Tuesday, August 18, 2009

Gregg gets stung, then demoted

Monday: Padres 4, Cubs 1

That one hurts. The Cubs are now six games behind the Cardinals and failed to take advantage of an opportunity to gain a 1/2 game in the Wild Card race with a horrific loss to the third worst team in the National League.

Until the 9th inning, the story was the return of both Ted Lilly and Aramis Ramirez.

We hadn't seen Lilly in nearly a month, when he allowed 10 runs in Philadelphia on July 20. Before that, he had three consecutive strong starts. He pitched well last night, giving the Cubs six scoreless innings despite being on an 85-90 pitch count. With only 70 pitches thrown, I'm not sure why Piniella took him down for a pinch-hitter given how well he was pitching. I know the bullpen was at full strength after the rainout on Sunday, but I'd rather see Lilly go one more inning than see three innings from our bullpen.

And while Aramis singled in a pinch-hit appearance on Saturday, he hadn't started since August 8 at Colorado when he left with shoulder soreness. Last night, he had two of the Cubs' seven hits
and drove in their only run.

And that run looked like it would hold up, but Kevin Gregg allowed a walk, a double, an intentional walk and a three -run homer, blowing his sixth save of the season. Ouch. And it sounds like Gregg is now out as the Cubs' closer. I don't think that's necessarily a terrible move given Gregg's recent struggles, but I don't think we should trot Marmol out there every game.

The Padres, by the way, are the only non-NL Central team the Cubs face three times this season. The Cubs swept them at home and got swept at Petco earlier in the season; let's hope a third sweep is not in the works.

While Gregg is the main culprit, you also have to look at an offense that once again looked completely disinterested in scoring any runs on the road. The Cubs had a grand total of two extra base hits, and gave Lilly and the 'pen just one measly run to work with.

Heading into the game, the 6-7-8-9 hitters in the Cubs lineup (Fontenot, Soto, Miles, Lilly) were batting .227, .225, .185 and .073, respectively. Shockingly, they combined to go 0-for-13, and they also left 10 men on base.
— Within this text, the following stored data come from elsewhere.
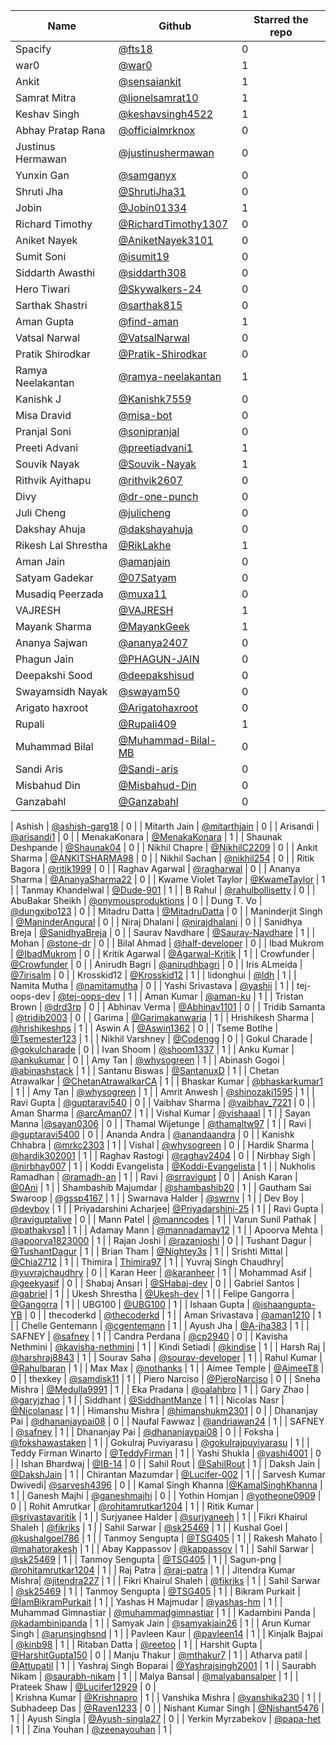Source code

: | Name                | Github                                                        | Starred the repo |
| ------------------- | ------------------------------------------------------------- | ---------------- |
| Spacify             | [@fts18](https://github.com/fts18)                            | 0                |
| war0                | [@war0](https://github.com/war0)                              | 1                |
| Ankit               | [@sensaiankit](https://github.com/sensaiankit)                | 1                |
| Samrat Mitra        | [@lionelsamrat10](https://github.com/lionelsamrat10)          | 1                |
| Keshav Singh        | [@keshavsingh4522](https://github.com/keshavsingh4522/)       | 1                |
| Abhay Pratap Rana   | [@officialmrknox](https://github.com/OfficialMrKnoX)          | 0                |
| Justinus Hermawan   | [@justinushermawan](https://github.com/justinushermawan/)     | 0                |
| Yunxin Gan          | [@samganyx](https://github.com/samganyx/)                     | 0                |
| Shruti Jha          | [@ShrutiJha31](https://github.com/ShrutiJha31/)               | 0                |
| Jobin               | [@Jobin01334](https://github.com/Jobin01334)                  | 1                |
| Richard Timothy     | [@RichardTimothy1307](https://github.com/RichardTimothy1307/) | 0                |
| Aniket Nayek        | [@AniketNayek3101](https://github.com/AniketNayek3101)        | 0                |
| Sumit Soni          | [@isumit19](https://github.com/isumit19/)                     | 0                |
| Siddarth Awasthi    | [@siddarth308](https://github.com/siddarth308/)               | 0                |
| Hero Tiwari         | [@Skywalkers-24](https://github.com/Skywalkers-24/)           | 0                |
| Sarthak Shastri     | [@sarthak815](https://github.com/sarthak815)                  | 0                |
| Aman Gupta          | [@find-aman](https://github.com/find-aman)                    | 1                |
| Vatsal Narwal       | [@VatsalNarwal](https://github.com/VatsalNarwal)              | 0                |
| Pratik Shirodkar    | [@Pratik-Shirodkar](https://github.com/Pratik-Shirodkar)      | 0                |
| Ramya Neelakantan   | [@ramya-neelakantan](https://github.com/ramya-neelakantan)    | 1                |
| Kanishk J           | [@Kanishk7559](https://github.com/kanishk7559)                | 0                |
| Misa Dravid         | [@misa-bot](https://github.com/misa-bot)                      | 0                |
| Pranjal Soni        | [@sonipranjal](https://github.com/sonipranjal)                | 0                |
| Preeti Advani       | [@preetiadvani1](https://github.com/preetiadvani1)            | 1                |
| Souvik Nayak        | [@Souvik-Nayak](https://github.com/Souvik-Nayak)              | 1                |
| Rithvik Ayithapu    | [@rithvik2607](https://github.com/rithvik2607)                | 0                |
| Divy                | [@dr-one-punch](https://github.com/dr-one-punch)              | 0                |
| Juli Cheng          | [@julicheng](https://github.com/julicheng)                    | 0                |
| Dakshay Ahuja       | [@dakshayahuja](https://github.com/dakshayahuja)              | 0                |
| Rikesh Lal Shrestha | [@RikLakhe](https://github.com/RikLakhe)                      | 1                |
| Aman Jain           | [@amanjain](https://github.io/amnjain)                        | 0                |
| Satyam Gadekar      | [@07Satyam](https://github.com/07Satyam)                      | 0                |
| Musadiq Peerzada    | [@muxa11](https://github.com/muxa11)                          | 0                |
| VAJRESH             | [@VAJRESH](https://github.com/VAJRESH)                        | 1                |
| Mayank Sharma       | [@MayankGeek](https://github.com/MayankGeek)                  | 1                |
| Ananya Sajwan       | [@ananya2407](https://github.com/ananya2407)                  | 0                |
| Phagun Jain         | [@PHAGUN-JAIN](https://github.com/PHAGUN-JAIN)                | 0                |
| Deepakshi Sood      | [@deepakshisud](https://github.com/deepakshisud)              | 0                |
| Swayamsidh Nayak    | [@swayam50](https://github.com/swayam50)                      | 0                |
| Arigato haxroot     | [@Arigatohaxroot](https://github.com/Arigatohaxroot)          | 0                |
| Rupali              | [@Rupali409](https://github.com/Rupali409)                    | 1                |
| Muhammad Bilal      | [@Muhammad-Bilal-MB](https://github.com/Muhammad-Bilal-MB)    | 0                |
| Sandi Aris          | [@Sandi-aris](https://github.com/sandi-aris)                  | 0                |
| Misbahud Din        | [@Misbahud-Din](https://github.com/Misbahud-Din)              | 0                |
| Ganzabahl           | [@Ganzabahl](https://github.com/Ganzabahl)                    | 0                |

| Ashish | [@ashish-garg18](https://github.com/ashish-garg18) | 0 |
| Mitarth Jain | [@mitarthjain](https://github.com/mitarthjain) | 0 |
| Arisandi | [@arisandi1](https://github.com/arisandi1) | 0 |
| MenakaKonara | [@MenakaKonara](https://github.com/MenakaKonara) | 1 |
| Shaunak Deshpande | [@Shaunak04](https://github.com/Shaunak04) | 0 |
| Nikhil Chapre | [@NikhilC2209](https://github.com/NikhilC2209) | 0 |
| Ankit Sharma | [@ANKITSHARMA98](https://github.com/ANKITSHARMA98) | 0 |
| Nikhil Sachan | [@nikhil254](https://github.com/nikhil254) | 0 |
| Ritik Bagora | [@ritik1999](https://github.com/ritik1999) | 0 |
| Raghav Agarwal | [@ragharwal](https://github.com/ragharwal) | 0 |
| Ananya Sharma | [@AnanyaSharma22](https://github.com/AnanyaSharma22) | 0 |
| Kwame Violet Taylor | [@KwameTaylor](https://github.com/KwameTaylor) | 1 |
| Tanmay Khandelwal | [@Dude-901](https://github.com/Dude-901) | 1 |
| B Rahul | [@rahulbollisetty](https://github.com/rahulbollisetty) | 0 |
| AbuBakar Sheikh | [@onymousproduktions](https://github.com/onymousproduktions) | 0 |
| Dung T. Vo | [@dungxibo123](https://github.com/dungxibo123) | 0 |
| Mitadru Datta | [@MitadruDatta](https://github.com/MitadruDatta) | 0 |
| Maninderjit Singh | [@ManinderAngural](https://github.com/ManinderAngural) | 0 |
| Niraj Dhalani | [@nirajdhalani](https://github.com/nirajdhalani) | 0 |
| Sanidhya Breja | [@SanidhyaBreja](https://github.com/SanidhyaBreja) | 0 |
| Saurav Navdhare | [@Saurav-Navdhare](https://github.com/Saurav-Navdhare) | 1 |
| Mohan | [@stone-dr](https://github.com/stone-dr) | 0 |
| Bilal Ahmad | [@half-developer](https://github.com/half-developer) | 0 |
| Ibad Mukrom | [@IbadMukrom](https://github.com/IbadMukrom) | 0 |
| Kritik Agarwal | [@Agarwal-Kritik](https://github.com/Agarwal-Kritik) | 1 |
| Crowfunder | [@Crowfunder](https://github.com/Crowfunder) | 0 |
| Anirudh Bagri | [@anirudhbagri](https://github.com/anirudhbagri) | 0 |
| Iris ALmeida | [@7irisalm](https://github.com/7irisalm) | 0 |
| Krosskid12 | [@Krosskid12](https://github.com/Krosskid12) | 1 |
| lidonghui | [@ldh](https://github.com/ldh) | 1 |
| Namita Mutha | [@namitamutha](https://github.com/namitamutha) | 0 |
| Yashi Srivastava | [@yashii](https://github.com/yashii) | 1 |
| tej-oops-dev | [@tej-oops-dev](https://github.com/tej-oops-dev) | 1 |
| Aman Kumar | [@aman-ku](https://github.com/aman-ku) | 1 |
| Tristan Brown | [@drd3rp](https://github.com/drd3rp) | 0 |
| Abhinav Verma | [@Abhinav1101](https://github.com/Abhinav1101) | 0 |
| Tridib Samanta | [@tridib2003](https://github.com/tridib2003) | 0 |
| Garima | [@Garimakanwaria](https://github.com/Garimakanwaria) | 1 |
| Hrishikesh Sharma | [@hrishikeshps](https://github.com/hrishikeshps) | 1 |
| Aswin A | [@Aswin1362](https://github.com/Aswin1362) | 0 |
| Tseme Botlhe | [@Tsemester123](https://github.com/Tsemester123) | 1 |
| Nikhil Varshney | [@Codengg](https://github.com/Codengg) | 0 |
| Gokul Charade | [@gokulcharade](https://github.com/gokulcharade) | 0 |
| Ivan Shoom | [@shoom1337](https://github.com/shoom1337) | 1 |
| Anku Kumar | [@ankukumar](https://github.com/katanaop6) | 0 |
| Amy Tan | [@whysogreen](https://github.com/whysogreen) | 1 |
| Abinash Gogoi | [@abinashstack](https://github.com/abinashstack) | 1 |
| Santanu Biswas | [@SantanuxD](https://github.com/SantanuxD) | 1 |
| Chetan Atrawalkar | [@ChetanAtrawalkarCA](https://github.com/ChetanAtrawalkarCA) | 1 |
| Bhaskar Kumar | [@bhaskarkumar1](https://github.com/bhaskarkumar1) | 1 |
| Amy Tan | [@whysogreen](https://github.com/whysogreen) | 1 |
| Amrit Anwesh | [@shinozaki1595](https://github.com/shinozaki1595) | 1 |
| Ravi Gupta | [@guptaravi540](https://github.com/@guptaravi540) | 0 |
| Vaibhav Sharma | [@vaibhav_7221](https://github.com/vaibhavsharma7221) | 0 |
| Aman Sharma | [@arcAman07](https://github.com/arcAman07) | 1 |
| Vishal Kumar | [@vishaaal](https://github.com/vishaaal) | 1 |
| Sayan Manna |[@sayan0306](https://github.com/sayan0306) | 0 |
| Thamal Wijetunge | [@thamaltw97](https://github.com/Thamaltw97) | 1 |
| Ravi | [@guptaravi5400](https://github.com/guptaravi5400) | 0 |
| Ananda Andra | [@anandaandra](https://github.com/anandaandra) | 0 |
| Kanishk Chhabra | [@mrkc2303](https://github.com/mrkc2303) | 1 |
| Vishal | [@whysogreen](https://github.com/vishal0535) | 0 |
| Hardik Sharma | [@hardik302001](https://github.com/hardik302001) | 1 |
| Raghav Rastogi | [@raghav2404](https://github.com/raghav2404) | 0 |
| Nirbhay Sigh | [@nirbhay007](https://github.com/nirbhay007) | 1 |
| Koddi Evangelista | [@Koddi-Evangelista](https://github.com/Koddi-Evangelista) | 1 |
| Nukholis Ramadhan | [@ramadh-an](https://github.com/ramadh-an) | 1 |
| Ravi | [@srravigupt](https://github.com/srravigupt) | 0 |
| Anish Karan | [@0Ani](https://github.com/0Ani) | 1 |
| Shambashib Majumdar | [@shambashib20](https://github.com/shambashib20) | 1 |
| Gautham Sai Swaroop | [@gssp4167](https://github.com/gssp4167) | 1 |
| Swarnava Halder | [@swrnv](https://github.com/swrnv) | 1 |
| Dev Boy | [@devboy](https://github.com/DevBoy69) | 1 |
| Priyadarshini Acharjee| [@Priyadarshini-25](https://github.com/Priyadarshini-25) | 1 |
| Ravi Gupta | [@raviguptalive](https://github.com/raviguptalive) | 0 |
| Mann Patel | [@manncodes](https://github.com/manncodes) | 1 |
| Varun Sunil Pathak | [@pathakvsp1](https://github.com/pathakvsp1) | 1 |
| Adamay Mann | [@mannadamay12](https://github.com/mannadamay12) | 1 |
| Apoorva Mehta | [@apoorva1823000](https://github.com/apoorva1823000) | 1 |
| Rajan Joshi | [@razanjoshi](https://github.com/razanjoshi) | 0 |
| Tushant Dagur | [@TushantDagur](https://github.com/TushantDagur) | 1 |
| Brian Tham | [@Nightey3s](https://github.com/Nightey3s) | 1 |
| Srishti Mittal | [@Chia2712](https://github.com/Chia2712) | 1 |
| Thimira | [Thimira97](https://github.com/Thimira97) | 1 |
| Yuvraj Singh Chaudhry| [@yuvrajchaudhry](https://github.com/yuvrajchaudhry) | 0 |
| Karan Heer | [@karanheer](https://github.com/karanheer) | 1 |
| Mohammad Asif | [@geekyasif](https://github.com/geekyasif) | 0 |
| Shabaj Ansari | [@SHabaj-dev](https://github.com/SHabaj-dev) | 0 |
| Gabriel Santos | [@gabriel](https://github.com/gabriel-github) | 1 |
| Ukesh Shrestha | [@Ukesh-dev](https://github.com/Ukesh-dev) | 1 |
| Felipe Gangorra | [@Gangorra](https://github.com/Gangorra) | 1 |
| UBG100 | [@UBG100](https://github.com/UBG100) | 1 |
| Ishaan Gupta | [@ishaangupta-YB](https://github.com/ishaangupta-YB) | 0 |
| thecoderkd | [@thecoderkd](https://github.com/thecoderkd) | 1 |
| Aman Srivastava | [@aman1210](https://github.com/aman1210) | 1 |
| Chelle Gentemann | [@cgentemann](https://github.com/cgentemann) | 1 |
| Ayush Jha | [@A-jha383](https://github.com/A-jha383) | 1 |
| SAFNEY | [@safney](https://github.com/safeny) | 1 |
| Candra Perdana | [@cp2940](https://github.com/cp2940) | 0 |
| Kavisha Nethmini | [@kavisha-nethmini](https://github.com/kavisha-nethmini) | 1 |
| Kindi Setiadi | [@kindise](https://github.com/kindise) | 1 |
| Harsh Raj | [@harshraj8843](https://github.com/harshraj8843) | 1 |
| Sourav Saha | [@sourav-developer](https://github.com/platinumpmo-amigo) | 1 |
| Rahul Kumar | [@Rahulbaran](https://github.com/Rahulbaran) | 1 |
| Max Max | [@nothanks](https://github.com/nothanks) | 1 |
| Aimee Temple | [@AimeeT8](https://github.com/AimeeT8) | 0 |
| thexkey | [@samdisk11](https://github.com/samdisk11) | 1 |
| Piero Narciso | [@PieroNarciso](https://github.com/PieroNarciso) | 0 |
| Sneha Mishra | [@Medulla9991](https://github.com/Medulla9991) | 1 |
| Eka Pradana | [@oalahbro](https://github.com/oalahbro) | 1 |
| Gary Zhao | [@garyjzhao](https://github.com/garyjzhao) | 1 |
| Siddhant | [@SiddhantManze](https://github.com/SiddhantManze) | 1 |
| Nicolas Nasr | [@Nicolanasr](https://github.com/Nicolanasr) | 1 |
| Himanshu Mishra | [@himanshukm2301](https://github.com/himanshukm2301) | 0 |
| Dhananjay Pai | [@dhananjaypai08](https://github.com/dhananjaypai08) | 0 |
| Naufal Fawwaz | [@andriawan24](https://github.com/andriawan24) | 1 |
| SAFNEY | [@safney](https://github.com/safeny) | 1 |
| Dhananjay Pai | [@dhananjaypai08](https://github.com/dhananjaypai08) | 0 |
| Foksha | [@fokshawastaken](https://github.com/FokshaWasTaken) | 1 |
| Gokulraj Puviyarasu | [@gokulrajpuviyarasu](https://github.com/gokulrajpuviyarasu) | 1 |
| Teddy Firman Winarto | [@TeddyFirman](https://github.com/TeddyFirman) | 1 |
| Yashi Shukla | [@yashi4001](https://github.com/yashi4001) | 0 |
| Ishan Bhardwaj | [@IB-14](https://github.com/IB-14) | 0 |
| Sahil Rout | [@SahilRout](https://github.com/SahilRout) | 1 |
| Daksh Jain | [@DakshJain](https://github.com/Dakshjain1) | 1 |
| Chirantan Mazumdar | [@Lucifer-002](https://github.com/Lucifer-002) | 1 |
| Sarvesh Kumar Dwivedi| [@sarvesh4396](https://github.com/sarvesh4396) | 0 |
| Kamal Singh Khanna |[@KamalSinghKhanna](https://github.com/KamalSinghKhanna) | 1 |
| Ganesh Majhi | [@ganeshmajhi](https://github.com/ganeshmajhi) | 0 |
| Yothin Homjan | [@yotheone0909](https://github.com/yotheone0909) | 0 |
| Rohit Amrutkar | [@rohitamrutkar1204](https://github.com/rohitamrutkar1204) | 1 |
| Ritik Kumar | [@srivastavaritik](https://github.com/srivastavaritik) | 1 |
| Surjyanee Halder | [@surjyaneeh](https://github.com/surjyaneeh) | 1 |
| Fikri Khairul Shaleh | [@fikriks](https://github.com/fikriks) | 1 |
| Sahil Sarwar | [@sk25469](https://github.com/sk25469) | 1 |
| Kushal Goel | [@kushalgoel786](https://github.com/kushalgoel786) | 1 |
| Tanmoy Sengupta | [@TSG405](https://github.com/tsg405) | 1 |
| Rakesh Mahato | [@mahatorakesh](https://github.com/mahatorakesh) | 1 |
| Abay Kappassov | [@kappassov](https://github.com/kappassov) | 1 |
| Sahil Sarwar | [@sk25469](https://github.com/sk25469) | 1 |
| Tanmoy Sengupta | [@TSG405](https://github.com/tsg405) | 1 |
| Sagun-png | [@rohitamrutkar1204](https://github.com/Sagun-png) | 1 |
| Raj Patra | [@raj-patra](https://github.com/raj-patra) | 1 |
| Jitendra Kumar Mishra| [@jitendra227](https://github.com/jitendra227) | 1 |
| Fikri Khairul Shaleh | [@fikriks](https://github.com/fikriks) | 1 |
| Sahil Sarwar | [@sk25469](https://github.com/sk25469) | 1 |
| Tanmoy Sengupta | [@TSG405](https://github.com/tsg405) | 1 |
| Bikram Purkait | [@IamBikramPurkait](https://github.com/IamBikramPurkait) | 1 |
| Yashas H Majmudar | [@yashas-hm](https://github.com/yashas-hm) | 1 |
| Muhammad Gimnastiar | [@muhammadgimnastiar](https://github.com/muhammadgimnastiar) | 1 |
| Kadambini Panda | [@kadambinipanda](https://github.com/kadambinipanda) | 1 |
| Samyak Jain | [@samyakjain26](https://github.com/samyakjain26) | 1 |
| Arun Kumar Singh | [@arunsinghsnd](https://github.com/arunsinghsnd) | 1 |
| Pavleen Kaur | [@pavleen14](https://github.com/pavleen14) | 1 |
| Kinjalk Bajpai | [@kinb98](https://github.com/kinb98) | 1 |
| Ritaban Datta | [@reetoo](https://github.com/Reetoo) | 1 |
| Harshit Gupta | [@HarshitGupta150](https://github.com/HarshitGupta150) | 0 |
| Manju Thakur | [@mthakur7](https://github.com/mthakur7) | 1 |
| Atharva patil | [@Attupatil](https://github.com/Attupatil) | 1 |
| Yashraj Singh Boparai | [@Yashrajsingh2001](https://github.com/Yashrajsingh2001) | 1 |
| Saurabh Nikam | [@saurabh-nikam](https://github.com/saurabh-nikam) | 1 |
| Malya Bansal | [@malyabansalper](https://github.com/malyabansalper) | 1 |
| Prateek Shaw | [@Lucifer12929](https://github.com/Lucifer12929) | 0 |  
| Krishna Kumar | [@Krishnapro](https://github.com/Krishnapro) | 1 |
| Vanshika Mishra | [@vanshika230](https://github.com/vanshika230) | 1 |
| Subhadeep Das | [@Raven1233](https://github.com/Raven1233) | 0 |
| Nishant Kumar Singh | [@Nishant5476](https://github.com/Nishant5476) | 1 |
| Ayush Singla | [@Ayush-singla27](https://github.com/Ayush-singla27) | 0 |
| Yerkin Myrzabekov | [@papa-het](https://github.com/Papa-het) | 1 |
| Zina Youhan | [@zeenayouhan](https://github.com/zeenayouhan) | 1 |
Aaron Miles is 1-for-20 since coming off the DL. I would be happy if the Cubs traded him for a bag of peanuts. I don't even care if they're unsalted peanuts. Expired, even.

When Carlos Zambrano returns next Tuesday, the Cubs will essentially be back at full strength. Let's hope it's not too late.

Strasburg signs at the last minute

The Nationals came within minutes of failing to sign their top draft pick for the second straight year.

Because Stephen Strasburg is represented by super (evil) agent Scott Boras, baseball's top draft pick nearly remained unsigned at the signing deadline. He scoffed at $12.5 million, asking for multiple times that. But ultimately, he signed for about $15 million. That breaks the record for a draft pick's contract, formerly held by Mark Prior. It would have been a damned shame if a player who has not yet played a single major league game walked away from an eight-figure contract despite the fact that it would have been nearly impossible to improve upon the college numbers he put up last year at San Diego State.

Rookie of the Year Watch

J.A. Happ won his ninth game for the Phillies Sunday night, matching Randy Wells' win total. Tommy Hanson beat the Diamondbacks last night, moving his record to 8-2.


  1. How's Kerry Wood doing in Cleveland??

    I think it's time to change my ringtone from "Go Cubs Go" to something ..ah ...more believeable.

  2. He's not doing too hot, either. 15 saves with 5 blown, compared to 23 and 6 for Gregg. Gregg's ERA is also better. Wood's also making $10 mil a year.

    Wood wouldn't have solved our problems, but obviously we should have gone after someone other than Gregg.